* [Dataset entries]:

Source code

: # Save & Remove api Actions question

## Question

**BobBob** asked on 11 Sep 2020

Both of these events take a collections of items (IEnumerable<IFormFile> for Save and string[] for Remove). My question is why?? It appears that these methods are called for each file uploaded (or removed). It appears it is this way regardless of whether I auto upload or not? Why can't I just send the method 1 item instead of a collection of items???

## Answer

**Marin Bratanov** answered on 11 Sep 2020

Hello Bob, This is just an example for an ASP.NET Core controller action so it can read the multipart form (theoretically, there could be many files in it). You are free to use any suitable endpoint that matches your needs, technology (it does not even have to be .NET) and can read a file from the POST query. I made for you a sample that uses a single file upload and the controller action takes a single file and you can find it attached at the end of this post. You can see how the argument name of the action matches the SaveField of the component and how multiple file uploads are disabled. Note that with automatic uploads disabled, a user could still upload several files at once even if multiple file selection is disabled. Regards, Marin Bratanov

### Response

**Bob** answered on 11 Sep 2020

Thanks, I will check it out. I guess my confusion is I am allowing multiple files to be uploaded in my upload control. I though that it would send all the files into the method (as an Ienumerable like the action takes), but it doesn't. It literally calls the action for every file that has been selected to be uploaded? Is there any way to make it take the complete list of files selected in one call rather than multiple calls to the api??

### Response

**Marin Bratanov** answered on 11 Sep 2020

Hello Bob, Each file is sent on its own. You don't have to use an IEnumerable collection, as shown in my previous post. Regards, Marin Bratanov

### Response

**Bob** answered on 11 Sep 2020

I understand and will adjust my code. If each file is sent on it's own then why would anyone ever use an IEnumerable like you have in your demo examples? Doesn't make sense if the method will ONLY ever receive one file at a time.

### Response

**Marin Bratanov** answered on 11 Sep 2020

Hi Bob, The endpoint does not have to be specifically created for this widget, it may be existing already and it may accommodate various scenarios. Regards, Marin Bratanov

* [Your task]: Retype every record without alteration.

* [Result for this task]:
Source code

: # Save & Remove api Actions question

## Question

**BobBob** asked on 11 Sep 2020

Both of these events take a collections of items (IEnumerable<IFormFile> for Save and string[] for Remove). My question is why?? It appears that these methods are called for each file uploaded (or removed). It appears it is this way regardless of whether I auto upload or not? Why can't I just send the method 1 item instead of a collection of items???

## Answer

**Marin Bratanov** answered on 11 Sep 2020

Hello Bob, This is just an example for an ASP.NET Core controller action so it can read the multipart form (theoretically, there could be many files in it). You are free to use any suitable endpoint that matches your needs, technology (it does not even have to be .NET) and can read a file from the POST query. I made for you a sample that uses a single file upload and the controller action takes a single file and you can find it attached at the end of this post. You can see how the argument name of the action matches the SaveField of the component and how multiple file uploads are disabled. Note that with automatic uploads disabled, a user could still upload several files at once even if multiple file selection is disabled. Regards, Marin Bratanov

### Response

**Bob** answered on 11 Sep 2020

Thanks, I will check it out. I guess my confusion is I am allowing multiple files to be uploaded in my upload control. I though that it would send all the files into the method (as an Ienumerable like the action takes), but it doesn't. It literally calls the action for every file that has been selected to be uploaded? Is there any way to make it take the complete list of files selected in one call rather than multiple calls to the api??

### Response

**Marin Bratanov** answered on 11 Sep 2020

Hello Bob, Each file is sent on its own. You don't have to use an IEnumerable collection, as shown in my previous post. Regards, Marin Bratanov

### Response

**Bob** answered on 11 Sep 2020

I understand and will adjust my code. If each file is sent on it's own then why would anyone ever use an IEnumerable like you have in your demo examples? Doesn't make sense if the method will ONLY ever receive one file at a time.

### Response

**Marin Bratanov** answered on 11 Sep 2020

Hi Bob, The endpoint does not have to be specifically created for this widget, it may be existing already and it may accommodate various scenarios. Regards, Marin Bratanov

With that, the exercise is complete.